Description of the task:
In your copy, leave out the pictures and reproduce the listing below exactly.

Data for this exercise:
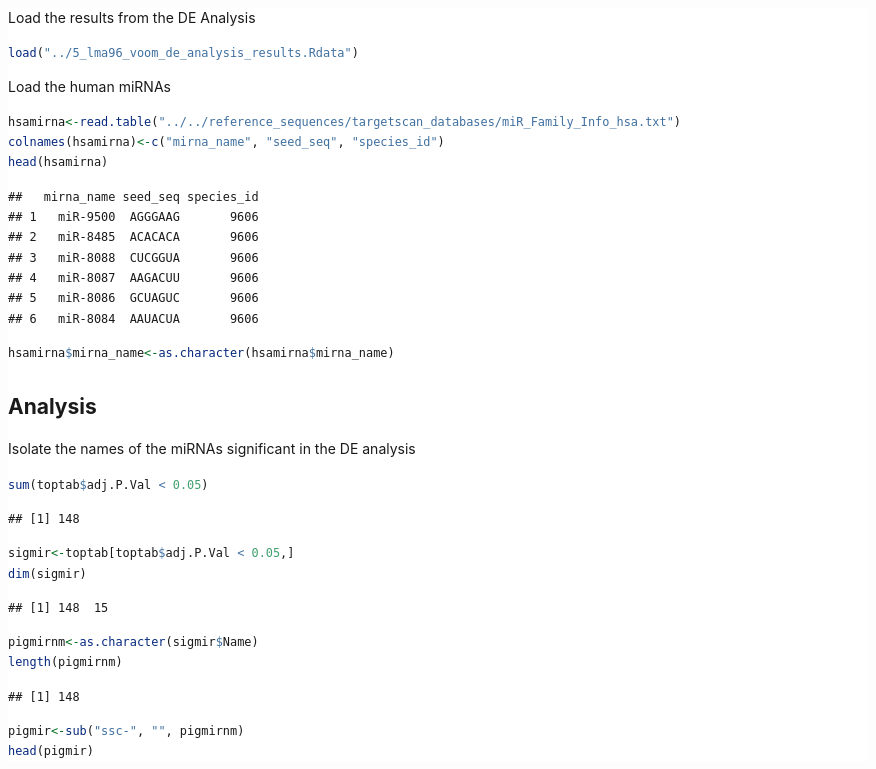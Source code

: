 Load the results from the DE Analysis


```r
load("../5_lma96_voom_de_analysis_results.Rdata")
```

Load the human miRNAs


```r
hsamirna<-read.table("../../reference_sequences/targetscan_databases/miR_Family_Info_hsa.txt")
colnames(hsamirna)<-c("mirna_name", "seed_seq", "species_id")
head(hsamirna)
```

```
##   mirna_name seed_seq species_id
## 1   miR-9500  AGGGAAG       9606
## 2   miR-8485  ACACACA       9606
## 3   miR-8088  CUCGGUA       9606
## 4   miR-8087  AAGACUU       9606
## 5   miR-8086  GCUAGUC       9606
## 6   miR-8084  AAUACUA       9606
```

```r
hsamirna$mirna_name<-as.character(hsamirna$mirna_name)
```

## Analysis

Isolate the names of the miRNAs significant in the DE analysis


```r
sum(toptab$adj.P.Val < 0.05)
```

```
## [1] 148
```

```r
sigmir<-toptab[toptab$adj.P.Val < 0.05,]
dim(sigmir)
```

```
## [1] 148  15
```

```r
pigmirnm<-as.character(sigmir$Name)
length(pigmirnm)
```

```
## [1] 148
```

```r
pigmir<-sub("ssc-", "", pigmirnm)
head(pigmir)
```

Reply:
Source code

: Load the results from the DE Analysis


```r
load("../5_lma96_voom_de_analysis_results.Rdata")
```

Load the human miRNAs


```r
hsamirna<-read.table("../../reference_sequences/targetscan_databases/miR_Family_Info_hsa.txt")
colnames(hsamirna)<-c("mirna_name", "seed_seq", "species_id")
head(hsamirna)
```

```
##   mirna_name seed_seq species_id
## 1   miR-9500  AGGGAAG       9606
## 2   miR-8485  ACACACA       9606
## 3   miR-8088  CUCGGUA       9606
## 4   miR-8087  AAGACUU       9606
## 5   miR-8086  GCUAGUC       9606
## 6   miR-8084  AAUACUA       9606
```

```r
hsamirna$mirna_name<-as.character(hsamirna$mirna_name)
```

## Analysis

Isolate the names of the miRNAs significant in the DE analysis


```r
sum(toptab$adj.P.Val < 0.05)
```

```
## [1] 148
```

```r
sigmir<-toptab[toptab$adj.P.Val < 0.05,]
dim(sigmir)
```

```
## [1] 148  15
```

```r
pigmirnm<-as.character(sigmir$Name)
length(pigmirnm)
```

```
## [1] 148
```

```r
pigmir<-sub("ssc-", "", pigmirnm)
head(pigmir)
```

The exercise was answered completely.